尖圭コンジローマ(女性)とはどんな感染症か

 ヒト乳頭腫(にゅうとうしゅ)ウイルス(ヒトパピローマウイルス、HPV)の6型または11型の感染によって発生する性器の「いぼ」です。手足にできるいぼと違って、先が尖(とが)っているのが特徴です(尖も圭も尖っているという意味)。
 主に性行為で感染します。性器ヘルペスと並んで、代表的なウイルス性の性感染症です。感染してから発症するまでの潜伏期は、平均3カ月と長いのが特徴です。このウイルスに感染していても無症状のことが多いこともわかっています。
 ヒト乳頭腫ウイルスにはたくさんの種類がありますが、16型、18型などは子宮頸(けい)がんの原因に深く関わっていることがわかり、注目されています。

症状の現れ方

 外陰部(性器の外側の部分)の粘膜や皮膚面に、先の尖った小さいいぼが多発します。なかには平坦な形をしたものもあります。女性では、腟入口部、大小陰唇、会陰(えいん)、肛門などにできることが多いのですが子宮の入口や腟壁にもできることがあります。

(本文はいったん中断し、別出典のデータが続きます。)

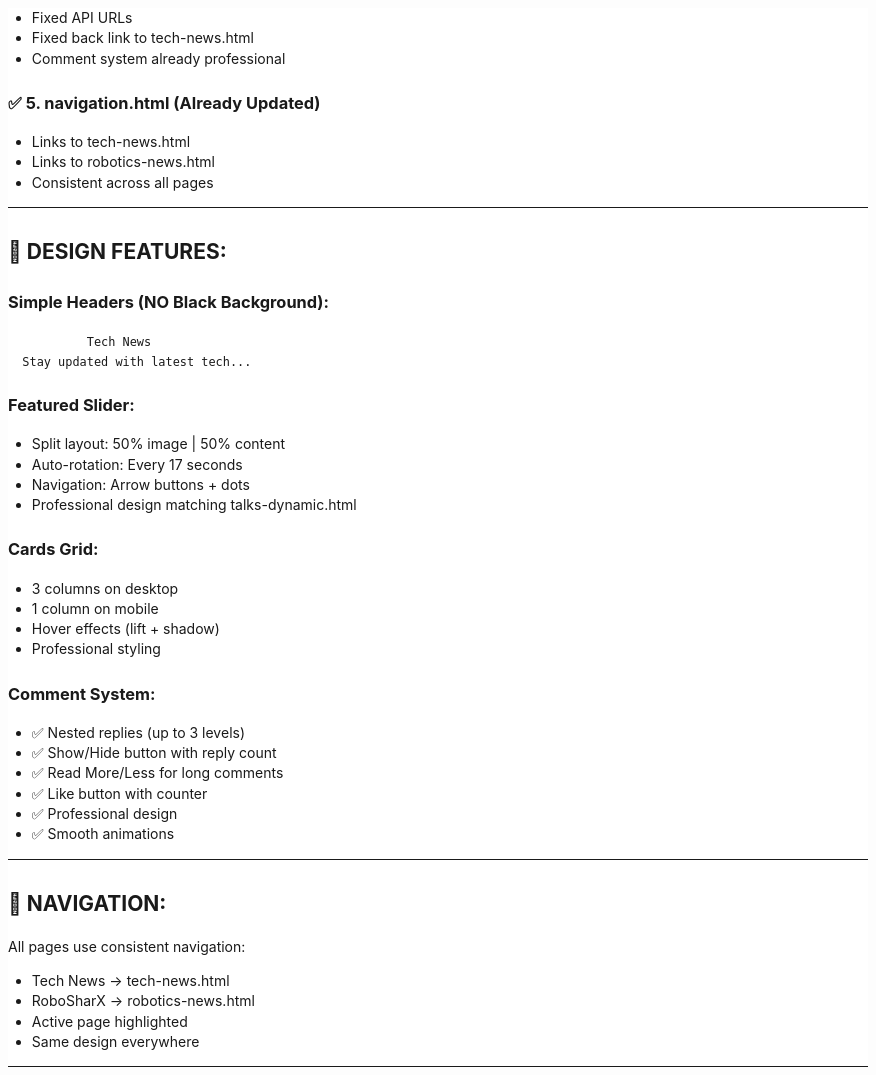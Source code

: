 - Fixed API URLs
- Fixed back link to tech-news.html
- Comment system already professional

### ✅ 5. navigation.html (Already Updated)

- Links to tech-news.html
- Links to robotics-news.html
- Consistent across all pages

---

## 🎨 DESIGN FEATURES:

### Simple Headers (NO Black Background):

```
           Tech News
  Stay updated with latest tech...
```

### Featured Slider:

- Split layout: 50% image | 50% content
- Auto-rotation: Every 17 seconds
- Navigation: Arrow buttons + dots
- Professional design matching talks-dynamic.html

### Cards Grid:

- 3 columns on desktop
- 1 column on mobile
- Hover effects (lift + shadow)
- Professional styling

### Comment System:

- ✅ Nested replies (up to 3 levels)
- ✅ Show/Hide button with reply count
- ✅ Read More/Less for long comments
- ✅ Like button with counter
- ✅ Professional design
- ✅ Smooth animations

---

## 🔗 NAVIGATION:

All pages use consistent navigation:

- Tech News → tech-news.html
- RoboSharX → robotics-news.html
- Active page highlighted
- Same design everywhere

---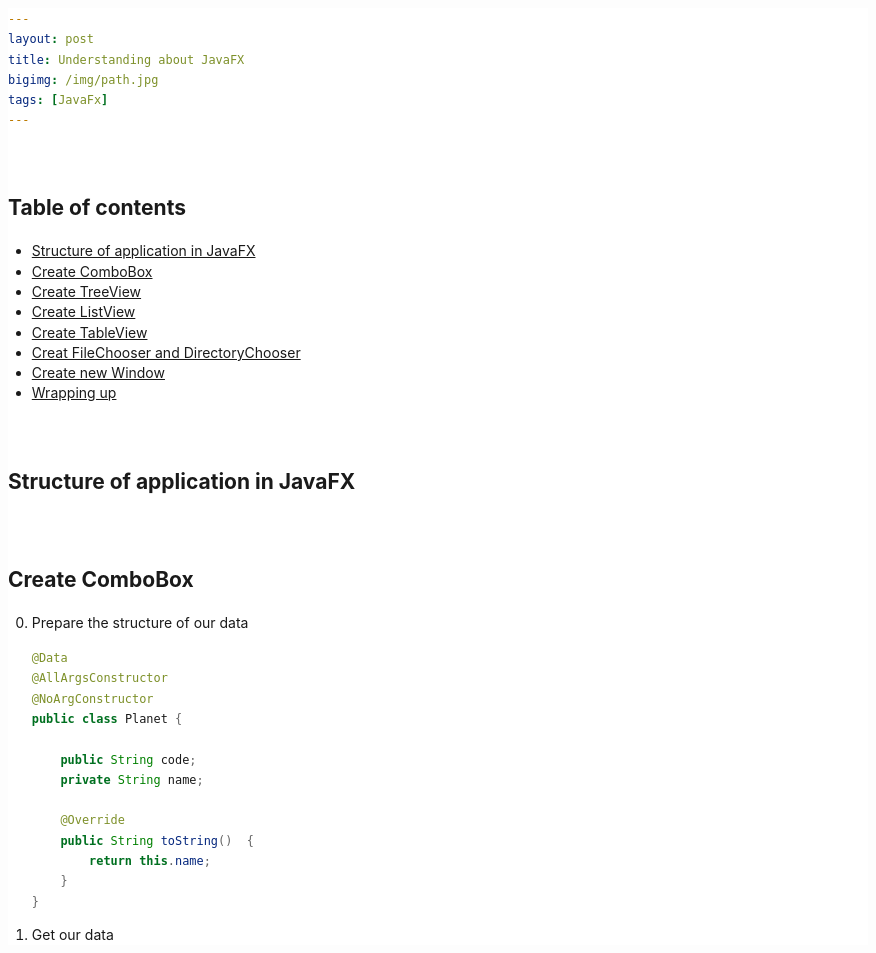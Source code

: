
 ```yaml
---
layout: post
title: Understanding about JavaFX
bigimg: /img/path.jpg
tags: [JavaFx]
---
```






<br>

## Table of contents
- [Structure of application in JavaFX](#structure-of-application-in-javafx)
- [Create ComboBox](#create-combobox)
- [Create TreeView](#create-treeview)
- [Create ListView](#create-listview)
- [Create TableView](#create-tableview)
- [Creat FileChooser and DirectoryChooser](#create-filechooser-and-directorychooser)
- [Create new Window](#create-new-window)
- [Wrapping up](#wrapping-up)


<br>

## Structure of application in JavaFX





<br>

## Create ComboBox

0. Prepare the structure of our data

    ```java
    @Data
    @AllArgsConstructor
    @NoArgConstructor
    public class Planet {
 
        public String code;
        private String name;
        
        @Override
        public String toString()  {
            return this.name;
        }
    }
    ```

1. Get our data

痛みはほとんどなく、かゆみや異物感程度です。

検査と診断

 独特な形をしたいぼなので、外陰部の所見でほとんど診断できます。子宮の入口にできた時は細胞をこすり取ったり、組織を採取して病理組織学的に診断することもあります。最近では、ヒト乳頭腫(にゅうとうしゅ)ウイルスの検出もできるようになりました。

治療の方法

 従来から凍結療法(液体窒素(ちっそ)など)、電気焼灼(しょうしゃく)、レーザー蒸散、メスによる切除などの外科的治療法が行われてきましたが、最近、局所に塗って治療する新しいクリーム(5%イミキモドクリーム)が保険で使えるようになりました。週3回、就寝時に塗り、翌朝洗い落とすというものです。
 治るまでに時間がかかりますが、自宅で治療できる利点があります。

尖圭コンジローマ(女性)に気づいたらどうする

 ウイルス性の病気で性行為で感染するため、気づいたら治療するようにしましょう。
 尖圭コンジローマががん化することはほとんどないと思われますが、尖圭コンジローマに似た外陰の悪性病変もあるので医師に診てもらいましょう。最近、尖圭コンジローマを予防するワクチンが開発されました。